The Harrier II Plus is very similar to the Night Attack variant, with the addition of an APG-65 multi-mode pulse-Doppler radar in an extended nose, allowing it to launch advanced beyond-visual-range missiles such as the AIM-120 AMRAAM. To make additional space for the radar, the angle-rate bombing system was removed. The radars used were taken from early F/A-18 aircraft, which had been upgraded with the related APG-73. According to aviation author Lon Nordeen, the changes "had a slight increase in drag and a bit of additional weight, but there really was not much difference in performance between the [–408-powered] Night Attack and radar Harrier II Plus aircraft".

==Operational history==

===United States Marine Corps===
The AV-8B underwent standard evaluation to prepare for its USMC service. In the operational evaluation (OPEVAL), lasting from 31 August 1984 to 30 March 1985, four pilots and a group of maintenance and support personnel tested the aircraft under combat conditions.

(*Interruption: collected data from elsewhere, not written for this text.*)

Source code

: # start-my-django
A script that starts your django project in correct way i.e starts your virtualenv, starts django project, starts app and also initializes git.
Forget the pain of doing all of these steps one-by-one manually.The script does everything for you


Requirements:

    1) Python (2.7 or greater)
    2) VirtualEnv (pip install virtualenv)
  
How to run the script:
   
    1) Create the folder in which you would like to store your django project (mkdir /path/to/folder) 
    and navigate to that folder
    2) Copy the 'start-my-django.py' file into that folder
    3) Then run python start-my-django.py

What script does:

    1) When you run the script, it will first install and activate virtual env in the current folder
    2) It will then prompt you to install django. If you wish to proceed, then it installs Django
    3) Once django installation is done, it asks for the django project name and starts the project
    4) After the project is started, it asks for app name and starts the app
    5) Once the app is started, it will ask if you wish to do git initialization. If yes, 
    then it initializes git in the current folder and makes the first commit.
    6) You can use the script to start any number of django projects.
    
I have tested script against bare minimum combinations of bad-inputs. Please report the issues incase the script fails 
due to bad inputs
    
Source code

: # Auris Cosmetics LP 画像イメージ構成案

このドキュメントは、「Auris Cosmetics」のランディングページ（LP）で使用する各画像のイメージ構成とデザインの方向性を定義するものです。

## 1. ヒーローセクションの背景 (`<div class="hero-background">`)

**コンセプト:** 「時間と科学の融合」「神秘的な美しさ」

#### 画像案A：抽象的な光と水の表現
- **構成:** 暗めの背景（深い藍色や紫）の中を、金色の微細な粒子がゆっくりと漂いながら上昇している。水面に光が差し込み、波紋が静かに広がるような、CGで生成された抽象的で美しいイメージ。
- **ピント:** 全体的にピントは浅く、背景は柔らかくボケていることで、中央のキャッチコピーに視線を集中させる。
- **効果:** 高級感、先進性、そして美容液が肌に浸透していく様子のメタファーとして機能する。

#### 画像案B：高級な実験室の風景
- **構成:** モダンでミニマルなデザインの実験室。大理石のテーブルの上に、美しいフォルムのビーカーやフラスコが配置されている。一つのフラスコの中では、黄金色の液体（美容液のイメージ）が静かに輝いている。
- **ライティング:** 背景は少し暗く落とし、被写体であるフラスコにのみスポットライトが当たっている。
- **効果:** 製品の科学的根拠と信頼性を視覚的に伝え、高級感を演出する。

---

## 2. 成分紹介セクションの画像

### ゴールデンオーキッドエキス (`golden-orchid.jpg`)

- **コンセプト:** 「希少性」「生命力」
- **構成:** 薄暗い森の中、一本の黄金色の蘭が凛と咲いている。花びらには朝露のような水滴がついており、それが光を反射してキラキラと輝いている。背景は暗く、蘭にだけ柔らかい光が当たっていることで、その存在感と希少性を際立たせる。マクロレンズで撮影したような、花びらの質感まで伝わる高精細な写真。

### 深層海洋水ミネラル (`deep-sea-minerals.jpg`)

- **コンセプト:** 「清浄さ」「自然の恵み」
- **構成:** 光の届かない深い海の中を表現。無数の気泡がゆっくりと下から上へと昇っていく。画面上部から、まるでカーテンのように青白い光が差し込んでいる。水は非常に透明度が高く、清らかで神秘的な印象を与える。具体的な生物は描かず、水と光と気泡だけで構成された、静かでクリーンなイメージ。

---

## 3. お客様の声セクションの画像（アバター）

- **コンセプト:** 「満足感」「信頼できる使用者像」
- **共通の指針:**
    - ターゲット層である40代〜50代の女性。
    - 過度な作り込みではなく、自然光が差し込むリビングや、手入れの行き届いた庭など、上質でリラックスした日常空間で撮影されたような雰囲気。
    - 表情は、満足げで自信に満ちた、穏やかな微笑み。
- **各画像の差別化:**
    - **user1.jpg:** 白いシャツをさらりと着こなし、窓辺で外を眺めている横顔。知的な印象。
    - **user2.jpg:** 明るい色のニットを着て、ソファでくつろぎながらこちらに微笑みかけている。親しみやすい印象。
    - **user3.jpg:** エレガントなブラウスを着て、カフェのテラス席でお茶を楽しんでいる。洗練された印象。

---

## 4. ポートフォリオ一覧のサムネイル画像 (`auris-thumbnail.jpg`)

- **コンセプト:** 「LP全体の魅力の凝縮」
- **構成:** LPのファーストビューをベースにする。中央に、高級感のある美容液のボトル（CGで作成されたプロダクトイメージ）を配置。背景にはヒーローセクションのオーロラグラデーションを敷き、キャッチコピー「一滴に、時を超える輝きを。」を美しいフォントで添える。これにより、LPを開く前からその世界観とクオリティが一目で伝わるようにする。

The aircraft was graded for its ability to meet its mission requirements for navigating, acquiring targets, delivering weapons, and evading and surviving enemy actions, all at the specified range and payload limits. The first phase of OPEVAL, running until 1 February 1985, required the AV-8B to fly both deep and close air support missions (deep air support missions do not require coordination with friendly ground forces) in concert with other close-support aircraft, as well as flying battlefield interdiction and armed reconnaissance missions. The aircraft flew from military installations at Marine Corps Base Camp Pendleton and Naval Air Weapons Station China Lake in California; Canadian Forces Base Cold Lake in Canada; and Marine Corps Air Station Yuma in Arizona.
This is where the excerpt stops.